Gastroesophageal reflux disease (GERD) can be thought of as chronic symptoms of heartburn. The term refers to the frequent backing up (reflux) of stomach contents (food, acid, and/or bile) into the esophagus -- the tube that connects the throat to the stomach. GERD also refers to the array of medical complications, some serious, that can arise from this reflux.
Though it causes discomfort, occasional heartburn is not harmful. About 20% of adults in the U.S. experience GERD symptoms such as heartburn and acid regurgitation at least once a week. But if you have heartburn frequently and it is untreated, your stomach's acid may inflame the lining of your esophagus or swallowing tube, potentially narrowing it.
Stomach acid may also change the cells of the lining of your esophagus.

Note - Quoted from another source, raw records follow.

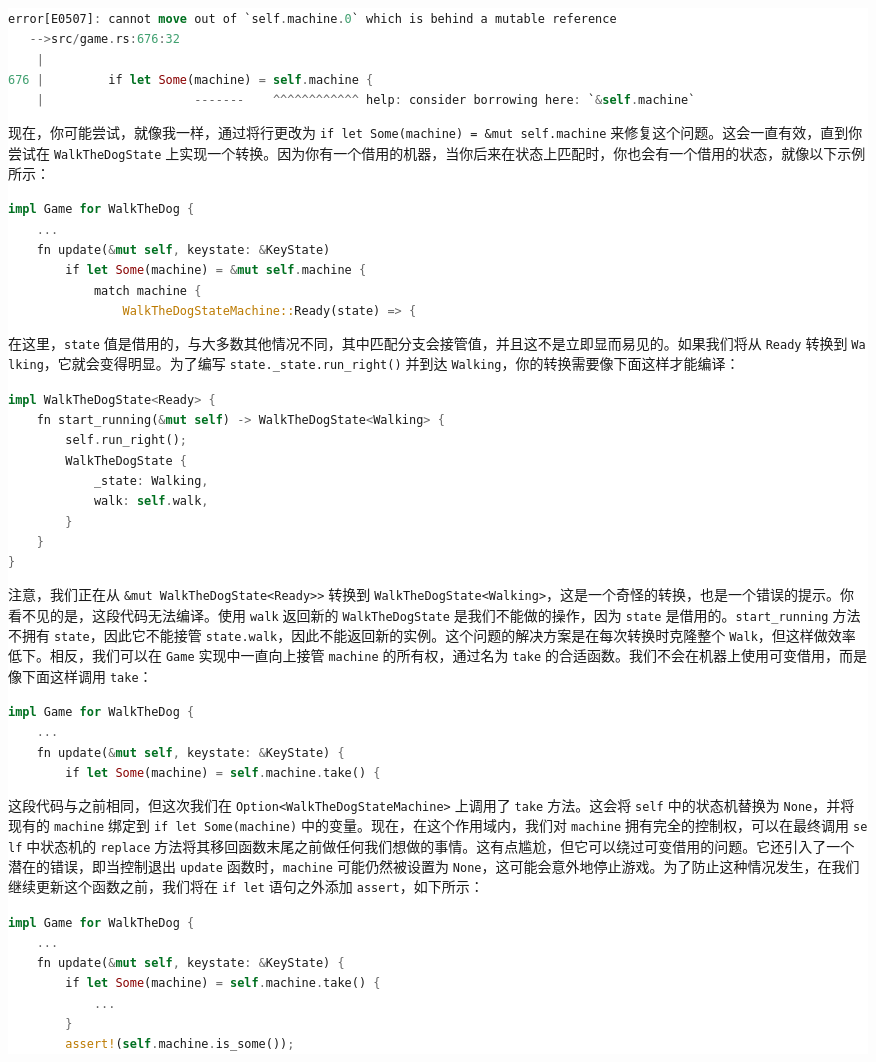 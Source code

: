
 ```rs
error[E0507]: cannot move out of `self.machine.0` which is behind a mutable reference
   -->src/game.rs:676:32
    |
676 |         if let Some(machine) = self.machine {
    |                     -------    ^^^^^^^^^^^^ help: consider borrowing here: `&self.machine`
```

现在，你可能尝试，就像我一样，通过将行更改为 `if let Some(machine) = &mut self.machine` 来修复这个问题。这会一直有效，直到你尝试在 `WalkTheDogState` 上实现一个转换。因为你有一个借用的机器，当你后来在状态上匹配时，你也会有一个借用的状态，就像以下示例所示：

```rs
impl Game for WalkTheDog {
    ...
    fn update(&mut self, keystate: &KeyState)
        if let Some(machine) = &mut self.machine {
            match machine {
                WalkTheDogStateMachine::Ready(state) => {
```

在这里，`state` 值是借用的，与大多数其他情况不同，其中匹配分支会接管值，并且这不是立即显而易见的。如果我们将从 `Ready` 转换到 `Walking`，它就会变得明显。为了编写 `state._state.run_right()` 并到达 `Walking`，你的转换需要像下面这样才能编译：

```rs
impl WalkTheDogState<Ready> {
    fn start_running(&mut self) -> WalkTheDogState<Walking> {
        self.run_right();
        WalkTheDogState {
            _state: Walking,
            walk: self.walk,
        }
    }
}
```

注意，我们正在从 `&mut WalkTheDogState<Ready>>` 转换到 `WalkTheDogState<Walking>`，这是一个奇怪的转换，也是一个错误的提示。你看不见的是，这段代码无法编译。使用 `walk` 返回新的 `WalkTheDogState` 是我们不能做的操作，因为 `state` 是借用的。`start_running` 方法不拥有 `state`，因此它不能接管 `state.walk`，因此不能返回新的实例。这个问题的解决方案是在每次转换时克隆整个 `Walk`，但这样做效率低下。相反，我们可以在 `Game` 实现中一直向上接管 `machine` 的所有权，通过名为 `take` 的合适函数。我们不会在机器上使用可变借用，而是像下面这样调用 `take`：

```rs
impl Game for WalkTheDog {
    ...
    fn update(&mut self, keystate: &KeyState) {
        if let Some(machine) = self.machine.take() {
```

这段代码与之前相同，但这次我们在 `Option<WalkTheDogStateMachine>` 上调用了 `take` 方法。这会将 `self` 中的状态机替换为 `None`，并将现有的 `machine` 绑定到 `if let Some(machine)` 中的变量。现在，在这个作用域内，我们对 `machine` 拥有完全的控制权，可以在最终调用 `self` 中状态机的 `replace` 方法将其移回函数末尾之前做任何我们想做的事情。这有点尴尬，但它可以绕过可变借用的问题。它还引入了一个潜在的错误，即当控制退出 `update` 函数时，`machine` 可能仍然被设置为 `None`，这可能会意外地停止游戏。为了防止这种情况发生，在我们继续更新这个函数之前，我们将在 `if let` 语句之外添加 `assert`，如下所示：

```rs
impl Game for WalkTheDog {
    ...
    fn update(&mut self, keystate: &KeyState) {
        if let Some(machine) = self.machine.take() {
            ...
        }
        assert!(self.machine.is_some());
```
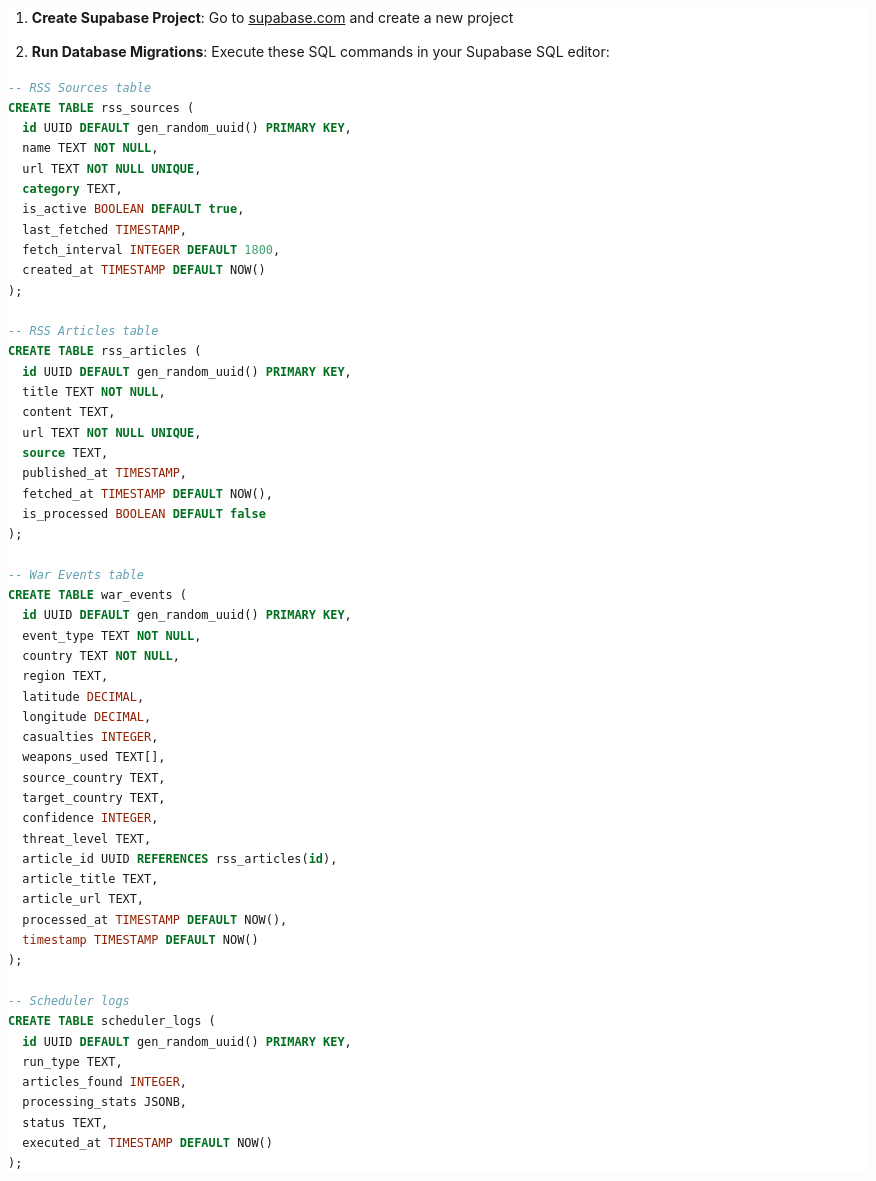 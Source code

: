 1. **Create Supabase Project**: Go to [supabase.com](https://supabase.com) and create a new project

2. **Run Database Migrations**: Execute these SQL commands in your Supabase SQL editor:

```sql
-- RSS Sources table
CREATE TABLE rss_sources (
  id UUID DEFAULT gen_random_uuid() PRIMARY KEY,
  name TEXT NOT NULL,
  url TEXT NOT NULL UNIQUE,
  category TEXT,
  is_active BOOLEAN DEFAULT true,
  last_fetched TIMESTAMP,
  fetch_interval INTEGER DEFAULT 1800,
  created_at TIMESTAMP DEFAULT NOW()
);

-- RSS Articles table
CREATE TABLE rss_articles (
  id UUID DEFAULT gen_random_uuid() PRIMARY KEY,
  title TEXT NOT NULL,
  content TEXT,
  url TEXT NOT NULL UNIQUE,
  source TEXT,
  published_at TIMESTAMP,
  fetched_at TIMESTAMP DEFAULT NOW(),
  is_processed BOOLEAN DEFAULT false
);

-- War Events table
CREATE TABLE war_events (
  id UUID DEFAULT gen_random_uuid() PRIMARY KEY,
  event_type TEXT NOT NULL,
  country TEXT NOT NULL,
  region TEXT,
  latitude DECIMAL,
  longitude DECIMAL,
  casualties INTEGER,
  weapons_used TEXT[],
  source_country TEXT,
  target_country TEXT,
  confidence INTEGER,
  threat_level TEXT,
  article_id UUID REFERENCES rss_articles(id),
  article_title TEXT,
  article_url TEXT,
  processed_at TIMESTAMP DEFAULT NOW(),
  timestamp TIMESTAMP DEFAULT NOW()
);

-- Scheduler logs
CREATE TABLE scheduler_logs (
  id UUID DEFAULT gen_random_uuid() PRIMARY KEY,
  run_type TEXT,
  articles_found INTEGER,
  processing_stats JSONB,
  status TEXT,
  executed_at TIMESTAMP DEFAULT NOW()
);
```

This change, called Barrett's esophagus, increases the likelihood of cancer of the esophagus. Only a small percentage of people with GERD develop Barrett's esophagus. Your stomach's contents can also move into your throat and be drawn past your vocal cords and into your lungs, where they can cause damage, along with hoarseness, a chronic dry cough, or asthma.
Anyone can develop GERD at any age. You are more likely to develop it as you get older. Nearly one out of every 10 American adults has heartburn daily. Pregnant women are especially prone to GERD; nearly one out of every four pregnant women has heartburn every day.